Assignment>
Find the lines in the records below that contain "Only", and report each of them.

Records shown>

_ _ _ _

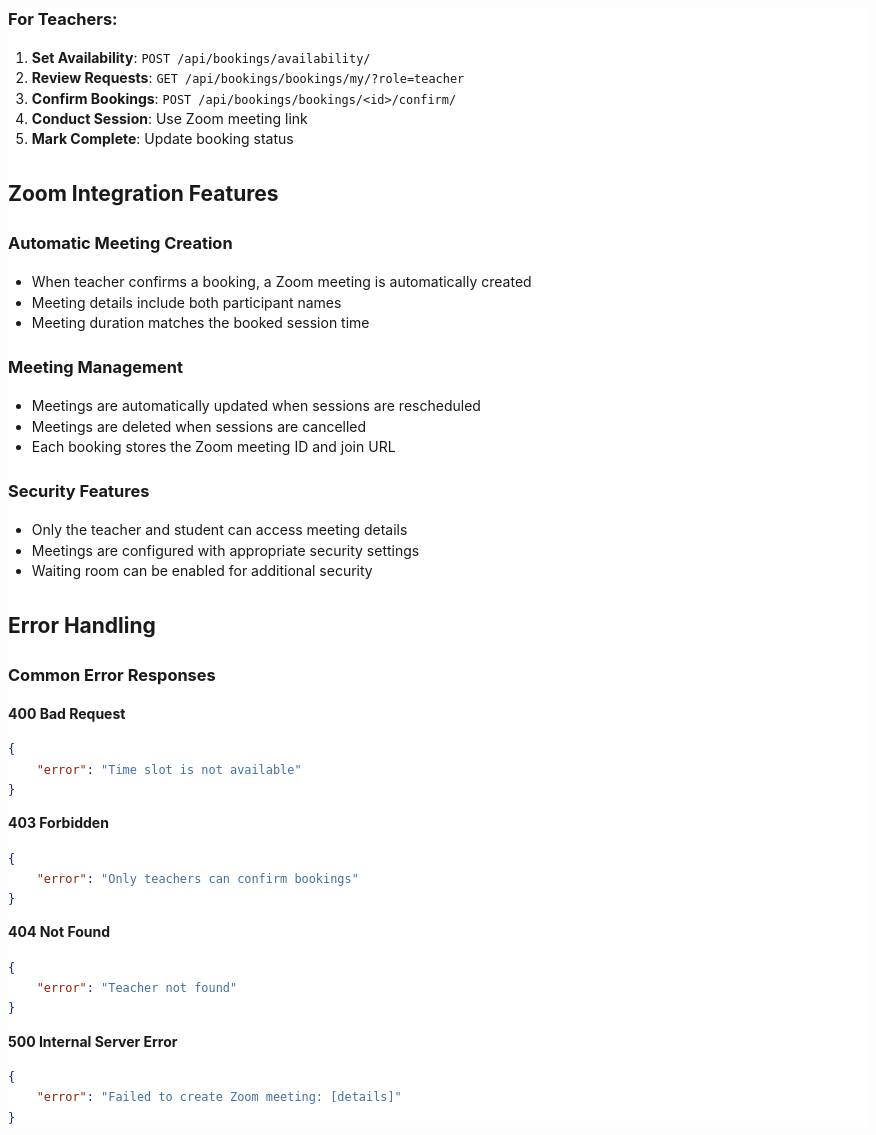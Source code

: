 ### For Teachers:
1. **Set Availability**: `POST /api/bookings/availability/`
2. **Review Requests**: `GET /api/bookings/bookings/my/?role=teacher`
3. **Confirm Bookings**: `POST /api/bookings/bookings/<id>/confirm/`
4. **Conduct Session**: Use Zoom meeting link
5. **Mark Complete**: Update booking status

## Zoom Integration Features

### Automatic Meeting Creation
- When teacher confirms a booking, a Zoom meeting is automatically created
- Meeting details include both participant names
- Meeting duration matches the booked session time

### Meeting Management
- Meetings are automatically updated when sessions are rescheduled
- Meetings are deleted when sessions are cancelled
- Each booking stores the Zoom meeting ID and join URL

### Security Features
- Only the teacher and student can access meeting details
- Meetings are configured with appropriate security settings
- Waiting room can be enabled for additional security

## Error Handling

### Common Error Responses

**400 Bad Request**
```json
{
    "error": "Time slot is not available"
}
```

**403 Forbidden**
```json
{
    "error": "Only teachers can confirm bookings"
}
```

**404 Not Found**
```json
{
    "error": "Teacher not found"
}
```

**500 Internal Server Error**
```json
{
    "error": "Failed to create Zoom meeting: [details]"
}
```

_ _ _ _

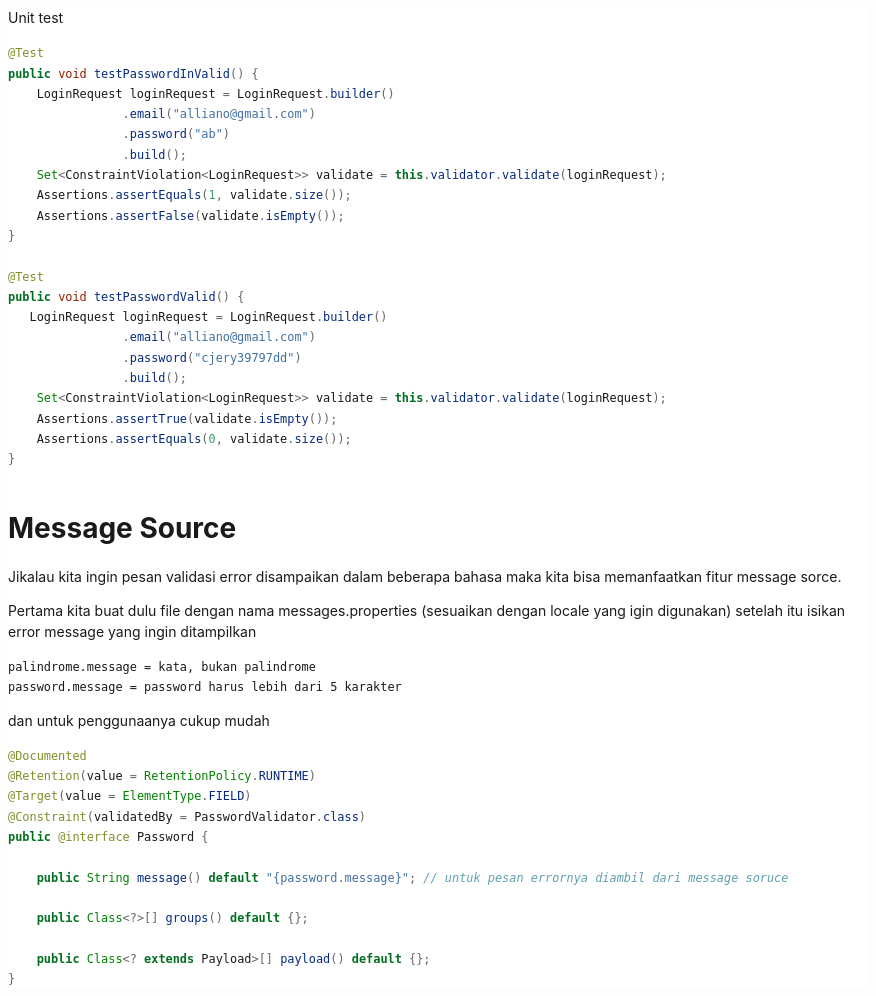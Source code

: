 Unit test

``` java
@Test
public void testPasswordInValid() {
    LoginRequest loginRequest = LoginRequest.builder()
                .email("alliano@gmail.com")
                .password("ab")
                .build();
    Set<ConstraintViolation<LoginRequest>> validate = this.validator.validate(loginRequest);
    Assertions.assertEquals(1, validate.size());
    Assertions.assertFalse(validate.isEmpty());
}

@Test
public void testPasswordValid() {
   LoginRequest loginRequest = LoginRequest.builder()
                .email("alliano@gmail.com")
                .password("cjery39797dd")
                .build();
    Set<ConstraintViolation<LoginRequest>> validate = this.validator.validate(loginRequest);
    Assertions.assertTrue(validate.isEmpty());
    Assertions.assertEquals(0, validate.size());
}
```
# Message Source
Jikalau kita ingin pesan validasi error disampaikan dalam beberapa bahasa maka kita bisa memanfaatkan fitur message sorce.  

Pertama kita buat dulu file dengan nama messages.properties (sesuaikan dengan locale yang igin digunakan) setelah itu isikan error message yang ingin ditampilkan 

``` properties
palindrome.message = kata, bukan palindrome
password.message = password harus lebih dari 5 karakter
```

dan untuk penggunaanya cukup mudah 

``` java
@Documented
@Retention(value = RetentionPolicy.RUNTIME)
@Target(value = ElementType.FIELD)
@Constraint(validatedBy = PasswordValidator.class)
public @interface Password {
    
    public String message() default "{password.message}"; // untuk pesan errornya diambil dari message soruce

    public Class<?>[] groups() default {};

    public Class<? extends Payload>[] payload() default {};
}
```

_ _ _ _

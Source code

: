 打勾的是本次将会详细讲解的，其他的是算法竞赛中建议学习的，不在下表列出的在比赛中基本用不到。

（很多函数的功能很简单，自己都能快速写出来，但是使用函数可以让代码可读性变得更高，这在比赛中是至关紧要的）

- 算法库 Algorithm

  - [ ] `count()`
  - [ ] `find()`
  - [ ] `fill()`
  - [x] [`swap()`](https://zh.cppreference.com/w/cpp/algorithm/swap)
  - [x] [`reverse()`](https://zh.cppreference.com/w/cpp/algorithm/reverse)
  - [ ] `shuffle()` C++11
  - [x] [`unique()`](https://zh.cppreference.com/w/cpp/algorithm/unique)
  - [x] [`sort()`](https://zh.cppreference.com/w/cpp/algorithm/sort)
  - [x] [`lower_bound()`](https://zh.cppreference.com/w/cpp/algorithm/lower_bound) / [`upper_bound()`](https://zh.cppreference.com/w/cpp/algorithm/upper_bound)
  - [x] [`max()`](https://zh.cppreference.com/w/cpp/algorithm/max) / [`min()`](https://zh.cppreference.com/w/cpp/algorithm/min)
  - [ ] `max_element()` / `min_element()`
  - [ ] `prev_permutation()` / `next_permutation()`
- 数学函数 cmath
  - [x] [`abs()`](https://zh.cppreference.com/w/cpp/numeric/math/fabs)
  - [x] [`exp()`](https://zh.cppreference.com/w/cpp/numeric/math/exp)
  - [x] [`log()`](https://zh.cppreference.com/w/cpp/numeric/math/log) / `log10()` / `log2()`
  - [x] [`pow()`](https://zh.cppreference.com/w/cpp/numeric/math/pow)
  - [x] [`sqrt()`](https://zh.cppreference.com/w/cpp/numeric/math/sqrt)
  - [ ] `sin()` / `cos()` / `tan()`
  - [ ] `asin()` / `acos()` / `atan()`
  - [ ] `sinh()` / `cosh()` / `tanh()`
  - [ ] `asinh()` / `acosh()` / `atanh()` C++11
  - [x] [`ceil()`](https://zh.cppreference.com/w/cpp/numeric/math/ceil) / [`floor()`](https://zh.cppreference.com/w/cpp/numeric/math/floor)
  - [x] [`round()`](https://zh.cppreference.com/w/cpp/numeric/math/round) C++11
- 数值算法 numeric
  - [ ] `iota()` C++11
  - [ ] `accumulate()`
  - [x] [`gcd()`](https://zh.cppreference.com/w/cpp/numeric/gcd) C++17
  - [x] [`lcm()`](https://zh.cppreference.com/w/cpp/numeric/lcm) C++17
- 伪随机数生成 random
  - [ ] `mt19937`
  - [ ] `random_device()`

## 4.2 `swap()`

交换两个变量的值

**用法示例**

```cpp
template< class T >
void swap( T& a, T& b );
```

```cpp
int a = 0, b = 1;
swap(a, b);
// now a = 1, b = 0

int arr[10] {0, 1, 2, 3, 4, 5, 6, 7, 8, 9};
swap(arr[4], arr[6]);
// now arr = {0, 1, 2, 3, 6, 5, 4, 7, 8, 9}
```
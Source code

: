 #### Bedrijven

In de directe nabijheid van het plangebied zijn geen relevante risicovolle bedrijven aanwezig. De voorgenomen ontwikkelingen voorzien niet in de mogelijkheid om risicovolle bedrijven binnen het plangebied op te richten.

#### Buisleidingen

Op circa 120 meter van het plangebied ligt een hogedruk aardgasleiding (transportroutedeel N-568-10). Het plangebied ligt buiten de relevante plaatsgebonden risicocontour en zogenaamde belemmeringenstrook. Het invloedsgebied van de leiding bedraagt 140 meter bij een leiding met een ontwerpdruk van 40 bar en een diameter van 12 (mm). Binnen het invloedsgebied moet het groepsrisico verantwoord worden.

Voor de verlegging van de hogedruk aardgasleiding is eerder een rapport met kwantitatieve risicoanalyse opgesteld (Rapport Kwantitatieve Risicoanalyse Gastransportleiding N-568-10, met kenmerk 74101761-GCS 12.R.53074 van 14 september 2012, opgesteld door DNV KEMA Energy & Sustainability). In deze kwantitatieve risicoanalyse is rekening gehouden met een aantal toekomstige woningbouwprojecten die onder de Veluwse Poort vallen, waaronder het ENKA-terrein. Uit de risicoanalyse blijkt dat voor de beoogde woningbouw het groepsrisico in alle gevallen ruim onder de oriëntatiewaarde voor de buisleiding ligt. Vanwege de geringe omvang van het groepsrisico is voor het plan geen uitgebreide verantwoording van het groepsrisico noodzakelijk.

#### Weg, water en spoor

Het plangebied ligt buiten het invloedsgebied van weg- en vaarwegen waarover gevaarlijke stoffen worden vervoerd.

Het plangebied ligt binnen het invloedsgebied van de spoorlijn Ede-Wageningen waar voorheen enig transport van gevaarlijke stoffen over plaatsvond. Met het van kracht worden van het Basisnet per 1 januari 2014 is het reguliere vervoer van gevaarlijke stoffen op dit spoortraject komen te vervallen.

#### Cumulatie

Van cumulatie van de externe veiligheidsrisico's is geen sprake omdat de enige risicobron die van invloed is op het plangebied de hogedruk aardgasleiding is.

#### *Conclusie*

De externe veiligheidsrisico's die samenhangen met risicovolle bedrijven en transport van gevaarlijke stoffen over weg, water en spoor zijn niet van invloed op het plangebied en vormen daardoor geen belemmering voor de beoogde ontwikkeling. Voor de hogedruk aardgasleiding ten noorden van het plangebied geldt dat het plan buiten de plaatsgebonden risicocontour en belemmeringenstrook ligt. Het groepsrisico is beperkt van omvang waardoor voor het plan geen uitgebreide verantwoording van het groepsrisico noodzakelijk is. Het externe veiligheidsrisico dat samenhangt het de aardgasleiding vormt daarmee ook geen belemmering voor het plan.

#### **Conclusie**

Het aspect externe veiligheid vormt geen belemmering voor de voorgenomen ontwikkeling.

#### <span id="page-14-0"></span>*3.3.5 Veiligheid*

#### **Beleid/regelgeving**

_ _ _ _

Solution for this problem>
- Only the teacher and student can access meeting details
    "error": "Only teachers can confirm bookings"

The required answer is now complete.